If I Started A Business in 2026, I'd Do This
Ali Abdaal outlines a systematic framework for generating profitable business ideas, emphasizing the "holy trinity" of identifying a specific person, their problem, and a solution product that solves it. Rather than starting with a product idea, Abdaal advocates for beginning with person and problem identification, then using a diverge-converge-emerge process to narrow down possibilities. The episode provides practical tools and journaling prompts to help aspiring entrepreneurs move from brainstorming to actionable niche selection.
Key takeaways
- • All profitable businesses require identifying three core elements: a person with money, a problem they have, and a product/service that solves it—not just one or two of these.

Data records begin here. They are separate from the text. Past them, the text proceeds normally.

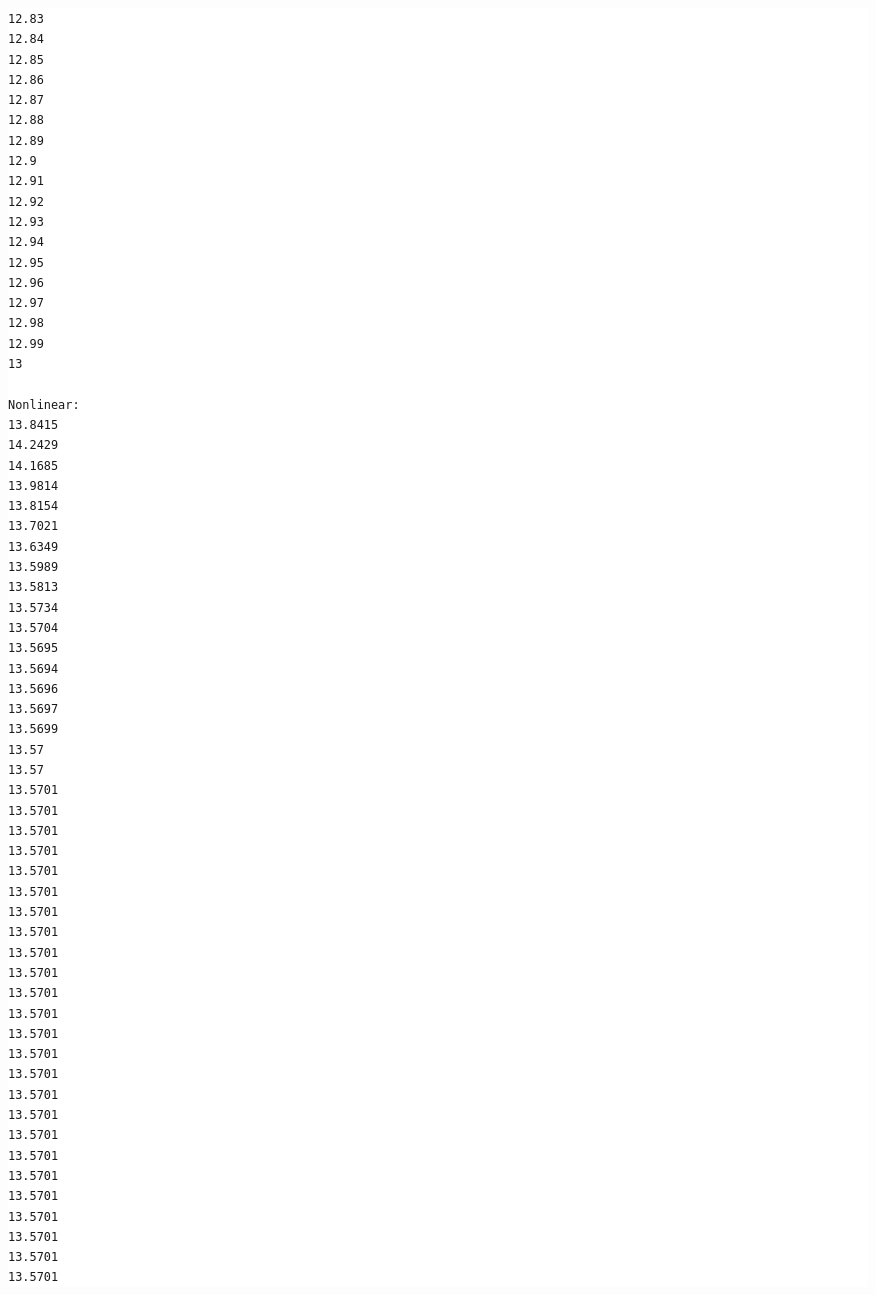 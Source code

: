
 ```
12.83
12.84
12.85
12.86
12.87
12.88
12.89
12.9
12.91
12.92
12.93
12.94
12.95
12.96
12.97
12.98
12.99
13

Nonlinear:
13.8415
14.2429
14.1685
13.9814
13.8154
13.7021
13.6349
13.5989
13.5813
13.5734
13.5704
13.5695
13.5694
13.5696
13.5697
13.5699
13.57
13.57
13.5701
13.5701
13.5701
13.5701
13.5701
13.5701
13.5701
13.5701
13.5701
13.5701
13.5701
13.5701
13.5701
13.5701
13.5701
13.5701
13.5701
13.5701
13.5701
13.5701
13.5701
13.5701
13.5701
13.5701
13.5701
```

- • Start the ideation process by listing your craft skills (expertise from personal or professional experience), passions, and skills you'd like to learn, rather than beginning with a product idea.
- • Use a divergence-convergence-emergence framework: generate many rough ideas (diverge), rate them on three criteria—do you like the people, can you help them, will they pay (converge)—then narrow to top candidates (emerge).
- • Avoid targeting the mass market (90% of buyers) early on; instead target the premium market where customers willingly pay higher prices for quality and are less price-sensitive.
- • The person you're solving for matters more than the problem itself—wealthy parents in mainland China will pay $5,000-$15,000 for med school tutoring, while UK families won't, even for identical solutions.
- • Generate business ideas by talking to people you know who own businesses or are self-employed, as they're most likely to articulate real, painful problems worth paying to solve.